Dragon Half was released in two versions. The first was as seven standard tankōbon, and the second was a wideban release comprising three volumes which included extra galleries and interviews with Mita not found in the original releases. The manga consists of 65 chapters. After Dragon Half ended, Ryūsuke Mita created a sequel one-shot called Dragon Half Z about Mink's seven-year-old daughter Pink. The manga has been licensed in North America by Seven Seas Entertainment.

=== Anime and video game ===
A 2-episode OVA series adaptation was animated by Production I.G in 1993. It was written and directed by Shin'ya Sadamitsu, with character designs by Masahiro Koyama and music by Kōhei Tanaka. The first OVA, Dragon Half: Mink's Journey (ドラゴンハーフ～ミンク旅立ち, Doragon Hāfu: Minku Tabidachi), was released on March 26, 1993. The second, Dragon Half (Final): The Brutal Killer Martial Arts Tournament (ドラゴンハーフ(後編)～凶殺武闘大会, Doragon Hāfu: Kyōsatsu Butō Taikai), was released two months later on May 28.

The OVA series is based on sections of the first two volumes. There were originally going to be 4 OVA episodes but there was not enough interest so only two episodes were produced. The ending theme song, My Omelette, was written to the music of Beethoven (Symphony No. 7, 4th movement) and sung by Kotono Mitsuishi while in character.

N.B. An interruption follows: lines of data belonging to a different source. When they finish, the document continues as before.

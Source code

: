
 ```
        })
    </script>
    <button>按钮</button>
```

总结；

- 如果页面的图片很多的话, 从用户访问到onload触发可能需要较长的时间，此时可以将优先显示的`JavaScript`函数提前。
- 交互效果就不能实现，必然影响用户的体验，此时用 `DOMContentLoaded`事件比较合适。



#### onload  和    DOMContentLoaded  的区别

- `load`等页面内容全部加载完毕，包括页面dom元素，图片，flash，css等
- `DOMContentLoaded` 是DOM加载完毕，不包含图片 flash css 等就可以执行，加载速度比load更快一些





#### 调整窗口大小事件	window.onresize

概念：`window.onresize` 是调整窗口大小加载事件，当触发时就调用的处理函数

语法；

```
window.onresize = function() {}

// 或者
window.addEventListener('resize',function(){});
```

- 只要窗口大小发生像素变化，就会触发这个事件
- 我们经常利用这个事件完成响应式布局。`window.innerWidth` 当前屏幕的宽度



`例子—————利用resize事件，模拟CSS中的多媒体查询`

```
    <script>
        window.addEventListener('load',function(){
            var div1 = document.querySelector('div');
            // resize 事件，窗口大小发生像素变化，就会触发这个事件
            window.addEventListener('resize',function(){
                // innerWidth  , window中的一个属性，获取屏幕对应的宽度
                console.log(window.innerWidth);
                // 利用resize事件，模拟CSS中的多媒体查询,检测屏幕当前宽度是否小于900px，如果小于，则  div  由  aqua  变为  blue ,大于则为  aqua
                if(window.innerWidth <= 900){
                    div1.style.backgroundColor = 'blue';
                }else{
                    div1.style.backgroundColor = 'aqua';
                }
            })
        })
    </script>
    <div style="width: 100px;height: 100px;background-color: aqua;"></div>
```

The OVA has also inspired a game for the PC Engine, also called Dragon Half, released by Microcabin of Xak series fame. The game is an RPG and roughly follows the plot of the OVA. The OVA's voice actors returned to voice roles in the game. A PC-98 and FM-Towns versions were developed by Micro Cabin Corp.

The game was released on September 30, 1994.